If a line in the entries below contains "with", copy it.

> **Dataset entries**
== Segment start ==
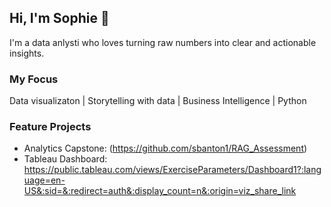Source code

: ## Hi, I'm Sophie 👋

I'm a data anlysti who loves turning raw numbers into clear and actionable insights.

### My Focus
Data visualizaton | Storytelling with data | Business Intelligence | Python

### Feature Projects
- Analytics Capstone: (https://github.com/sbanton1/RAG_Assessment)
- Tableau Dashboard: https://public.tableau.com/views/ExerciseParameters/Dashboard1?:language=en-US&:sid=&:redirect=auth&:display_count=n&:origin=viz_share_link
<!--
**sbanton1/sbanton1** is a ✨ _special_ ✨ repository because its `README.md` (this file) appears on your GitHub profile.

Here are some ideas to get you started:

- 🔭 I’m currently working on ...
- 🌱 I’m currently learning ...
- 👯 I’m looking to collaborate on ...
- 🤔 I’m looking for help with ...
- 💬 Ask me about ...
- 📫 How to reach me: ...
- 😄 Pronouns: ...
- ⚡ Fun fact: ...
-->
== Segment end ==
> **Solution to this task**
Data visualizaton | Storytelling with data | Business Intelligence | Python
- 🤔 I’m looking for help with ...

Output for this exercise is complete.